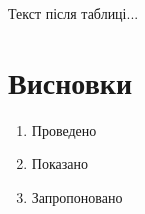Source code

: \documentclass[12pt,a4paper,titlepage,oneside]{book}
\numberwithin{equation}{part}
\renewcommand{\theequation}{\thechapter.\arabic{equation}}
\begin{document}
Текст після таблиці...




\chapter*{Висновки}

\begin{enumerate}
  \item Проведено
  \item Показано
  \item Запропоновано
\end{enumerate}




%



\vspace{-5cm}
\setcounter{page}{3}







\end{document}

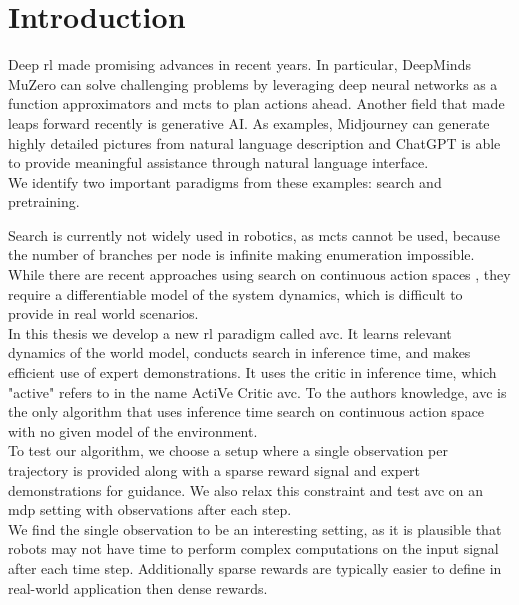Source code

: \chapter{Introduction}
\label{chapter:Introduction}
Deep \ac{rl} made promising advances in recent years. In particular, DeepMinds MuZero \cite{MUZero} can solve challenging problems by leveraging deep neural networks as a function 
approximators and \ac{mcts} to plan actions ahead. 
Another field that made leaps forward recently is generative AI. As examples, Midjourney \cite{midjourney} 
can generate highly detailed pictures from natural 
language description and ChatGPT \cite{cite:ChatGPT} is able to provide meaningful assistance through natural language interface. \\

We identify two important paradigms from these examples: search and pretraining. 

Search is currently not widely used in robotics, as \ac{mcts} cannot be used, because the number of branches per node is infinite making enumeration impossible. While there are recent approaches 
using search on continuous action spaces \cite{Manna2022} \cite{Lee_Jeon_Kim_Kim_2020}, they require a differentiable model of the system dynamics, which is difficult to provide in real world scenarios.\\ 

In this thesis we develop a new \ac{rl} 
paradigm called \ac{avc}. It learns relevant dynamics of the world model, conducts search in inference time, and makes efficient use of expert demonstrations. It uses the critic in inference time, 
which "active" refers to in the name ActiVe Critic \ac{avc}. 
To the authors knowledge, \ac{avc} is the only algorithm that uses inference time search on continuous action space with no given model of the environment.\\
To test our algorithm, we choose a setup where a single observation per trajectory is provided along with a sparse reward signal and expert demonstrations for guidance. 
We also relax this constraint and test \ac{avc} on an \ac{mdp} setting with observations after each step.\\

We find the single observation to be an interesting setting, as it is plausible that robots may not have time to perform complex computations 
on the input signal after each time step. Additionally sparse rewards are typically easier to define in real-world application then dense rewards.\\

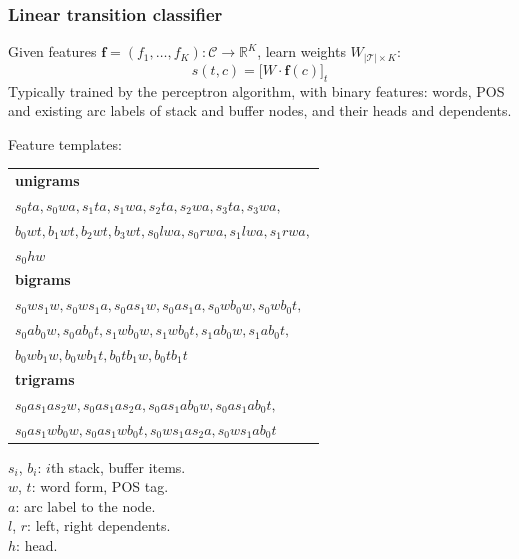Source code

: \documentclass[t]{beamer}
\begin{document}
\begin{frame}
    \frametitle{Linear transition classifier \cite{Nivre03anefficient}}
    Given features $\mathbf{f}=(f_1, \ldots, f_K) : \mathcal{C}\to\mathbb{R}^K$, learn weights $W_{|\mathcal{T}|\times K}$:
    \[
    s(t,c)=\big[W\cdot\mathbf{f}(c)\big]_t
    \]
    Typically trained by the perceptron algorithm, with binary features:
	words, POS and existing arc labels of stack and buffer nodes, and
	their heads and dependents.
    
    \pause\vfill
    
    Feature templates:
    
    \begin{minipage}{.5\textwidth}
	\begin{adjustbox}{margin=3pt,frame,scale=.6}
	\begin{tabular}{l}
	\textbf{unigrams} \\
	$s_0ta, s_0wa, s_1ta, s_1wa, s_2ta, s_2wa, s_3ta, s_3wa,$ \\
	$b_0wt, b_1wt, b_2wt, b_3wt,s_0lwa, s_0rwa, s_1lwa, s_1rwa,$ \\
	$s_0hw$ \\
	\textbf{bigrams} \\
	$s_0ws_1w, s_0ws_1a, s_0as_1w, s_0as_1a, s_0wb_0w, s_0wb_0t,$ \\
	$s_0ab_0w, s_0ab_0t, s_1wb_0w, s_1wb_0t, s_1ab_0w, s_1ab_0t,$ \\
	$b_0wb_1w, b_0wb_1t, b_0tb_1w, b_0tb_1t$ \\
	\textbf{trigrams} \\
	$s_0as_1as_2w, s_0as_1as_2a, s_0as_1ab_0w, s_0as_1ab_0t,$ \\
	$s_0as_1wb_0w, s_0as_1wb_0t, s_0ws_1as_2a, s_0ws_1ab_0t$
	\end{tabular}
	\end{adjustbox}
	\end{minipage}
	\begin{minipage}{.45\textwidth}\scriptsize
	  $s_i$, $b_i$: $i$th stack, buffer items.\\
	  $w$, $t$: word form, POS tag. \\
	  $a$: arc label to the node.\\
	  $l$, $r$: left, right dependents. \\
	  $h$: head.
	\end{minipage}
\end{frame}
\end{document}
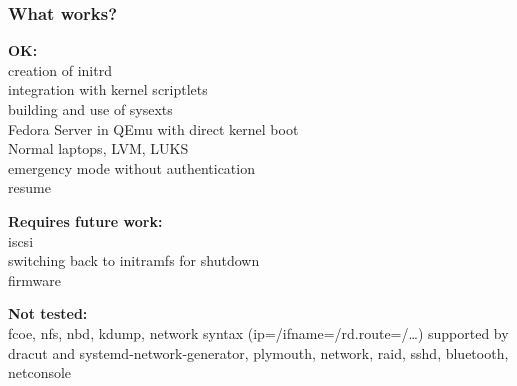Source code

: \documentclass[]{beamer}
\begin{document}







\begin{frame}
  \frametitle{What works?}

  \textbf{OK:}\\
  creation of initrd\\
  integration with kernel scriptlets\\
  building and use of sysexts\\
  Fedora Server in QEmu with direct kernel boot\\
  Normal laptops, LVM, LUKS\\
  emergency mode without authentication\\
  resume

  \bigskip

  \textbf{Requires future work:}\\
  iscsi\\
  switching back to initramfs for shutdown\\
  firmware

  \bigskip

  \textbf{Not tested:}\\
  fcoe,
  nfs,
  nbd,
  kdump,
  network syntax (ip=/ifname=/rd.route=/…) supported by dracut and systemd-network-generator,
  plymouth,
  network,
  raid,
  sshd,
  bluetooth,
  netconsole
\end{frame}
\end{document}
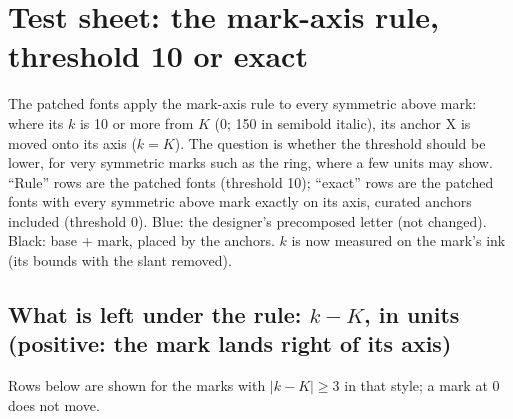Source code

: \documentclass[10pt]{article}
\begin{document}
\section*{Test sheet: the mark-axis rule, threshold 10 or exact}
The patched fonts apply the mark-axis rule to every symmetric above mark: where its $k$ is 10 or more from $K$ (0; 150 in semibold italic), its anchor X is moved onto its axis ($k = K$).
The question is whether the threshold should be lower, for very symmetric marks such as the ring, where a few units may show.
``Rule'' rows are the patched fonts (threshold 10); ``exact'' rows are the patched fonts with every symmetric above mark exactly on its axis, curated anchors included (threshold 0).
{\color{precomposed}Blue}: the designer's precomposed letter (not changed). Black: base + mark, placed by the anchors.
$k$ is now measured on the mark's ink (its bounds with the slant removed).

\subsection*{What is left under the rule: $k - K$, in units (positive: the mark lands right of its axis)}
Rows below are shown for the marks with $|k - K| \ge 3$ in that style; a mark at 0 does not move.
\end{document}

-=-=-

--- WORK TO BE COMPLETED ---
Please write out all the entries above again exactly as they appear, skipping any images.

--- WRITTEN SOLUTION ---
Source code

: \documentclass[12pt,a4paper,titlepage,oneside]{book}
\numberwithin{equation}{part}
\renewcommand{\theequation}{\thechapter.\arabic{equation}}
\begin{document}
Текст після таблиці...




\chapter*{Висновки}

\begin{enumerate}
  \item Проведено
  \item Показано
  \item Запропоновано
\end{enumerate}




%



\vspace{-5cm}
\setcounter{page}{3}







\end{document}

Source code

: \chapter{Introduction}
\label{chapter:Introduction}
Deep \ac{rl} made promising advances in recent years. In particular, DeepMinds MuZero \cite{MUZero} can solve challenging problems by leveraging deep neural networks as a function 
approximators and \ac{mcts} to plan actions ahead. 
Another field that made leaps forward recently is generative AI. As examples, Midjourney \cite{midjourney} 
can generate highly detailed pictures from natural 
language description and ChatGPT \cite{cite:ChatGPT} is able to provide meaningful assistance through natural language interface. \\

We identify two important paradigms from these examples: search and pretraining. 

Search is currently not widely used in robotics, as \ac{mcts} cannot be used, because the number of branches per node is infinite making enumeration impossible. While there are recent approaches 
using search on continuous action spaces \cite{Manna2022} \cite{Lee_Jeon_Kim_Kim_2020}, they require a differentiable model of the system dynamics, which is difficult to provide in real world scenarios.\\ 

In this thesis we develop a new \ac{rl} 
paradigm called \ac{avc}. It learns relevant dynamics of the world model, conducts search in inference time, and makes efficient use of expert demonstrations. It uses the critic in inference time, 
which "active" refers to in the name ActiVe Critic \ac{avc}. 
To the authors knowledge, \ac{avc} is the only algorithm that uses inference time search on continuous action space with no given model of the environment.\\
To test our algorithm, we choose a setup where a single observation per trajectory is provided along with a sparse reward signal and expert demonstrations for guidance. 
We also relax this constraint and test \ac{avc} on an \ac{mdp} setting with observations after each step.\\

We find the single observation to be an interesting setting, as it is plausible that robots may not have time to perform complex computations 
on the input signal after each time step. Additionally sparse rewards are typically easier to define in real-world application then dense rewards.\\

Source code

: \documentclass[t]{beamer}
\begin{document}
\begin{frame}
    \frametitle{Linear transition classifier \cite{Nivre03anefficient}}
    Given features $\mathbf{f}=(f_1, \ldots, f_K) : \mathcal{C}\to\mathbb{R}^K$, learn weights $W_{|\mathcal{T}|\times K}$:
    \[
    s(t,c)=\big[W\cdot\mathbf{f}(c)\big]_t
    \]
    Typically trained by the perceptron algorithm, with binary features:
	words, POS and existing arc labels of stack and buffer nodes, and
	their heads and dependents.
    
    \pause\vfill
    
    Feature templates:
    
    \begin{minipage}{.5\textwidth}
	\begin{adjustbox}{margin=3pt,frame,scale=.6}
	\begin{tabular}{l}
	\textbf{unigrams} \\
	$s_0ta, s_0wa, s_1ta, s_1wa, s_2ta, s_2wa, s_3ta, s_3wa,$ \\
	$b_0wt, b_1wt, b_2wt, b_3wt,s_0lwa, s_0rwa, s_1lwa, s_1rwa,$ \\
	$s_0hw$ \\
	\textbf{bigrams} \\
	$s_0ws_1w, s_0ws_1a, s_0as_1w, s_0as_1a, s_0wb_0w, s_0wb_0t,$ \\
	$s_0ab_0w, s_0ab_0t, s_1wb_0w, s_1wb_0t, s_1ab_0w, s_1ab_0t,$ \\
	$b_0wb_1w, b_0wb_1t, b_0tb_1w, b_0tb_1t$ \\
	\textbf{trigrams} \\
	$s_0as_1as_2w, s_0as_1as_2a, s_0as_1ab_0w, s_0as_1ab_0t,$ \\
	$s_0as_1wb_0w, s_0as_1wb_0t, s_0ws_1as_2a, s_0ws_1ab_0t$
	\end{tabular}
	\end{adjustbox}
	\end{minipage}
	\begin{minipage}{.45\textwidth}\scriptsize
	  $s_i$, $b_i$: $i$th stack, buffer items.\\
	  $w$, $t$: word form, POS tag. \\
	  $a$: arc label to the node.\\
	  $l$, $r$: left, right dependents. \\
	  $h$: head.
	\end{minipage}
\end{frame}
\end{document}
Source code

: \documentclass[]{beamer}
\begin{document}







\begin{frame}
  \frametitle{What works?}

  \textbf{OK:}\\
  creation of initrd\\
  integration with kernel scriptlets\\
  building and use of sysexts\\
  Fedora Server in QEmu with direct kernel boot\\
  Normal laptops, LVM, LUKS\\
  emergency mode without authentication\\
  resume

  \bigskip

  \textbf{Requires future work:}\\
  iscsi\\
  switching back to initramfs for shutdown\\
  firmware

  \bigskip

  \textbf{Not tested:}\\
  fcoe,
  nfs,
  nbd,
  kdump,
  network syntax (ip=/ifname=/rd.route=/…) supported by dracut and systemd-network-generator,
  plymouth,
  network,
  raid,
  sshd,
  bluetooth,
  netconsole
\end{frame}
\end{document}
Source code

: \documentclass[10pt]{article}
\begin{document}
\section*{Test sheet: the mark-axis rule, threshold 10 or exact}
The patched fonts apply the mark-axis rule to every symmetric above mark: where its $k$ is 10 or more from $K$ (0; 150 in semibold italic), its anchor X is moved onto its axis ($k = K$).
The question is whether the threshold should be lower, for very symmetric marks such as the ring, where a few units may show.
``Rule'' rows are the patched fonts (threshold 10); ``exact'' rows are the patched fonts with every symmetric above mark exactly on its axis, curated anchors included (threshold 0).
{\color{precomposed}Blue}: the designer's precomposed letter (not changed). Black: base + mark, placed by the anchors.
$k$ is now measured on the mark's ink (its bounds with the slant removed).

\subsection*{What is left under the rule: $k - K$, in units (positive: the mark lands right of its axis)}
Rows below are shown for the marks with $|k - K| \ge 3$ in that style; a mark at 0 does not move.
\end{document}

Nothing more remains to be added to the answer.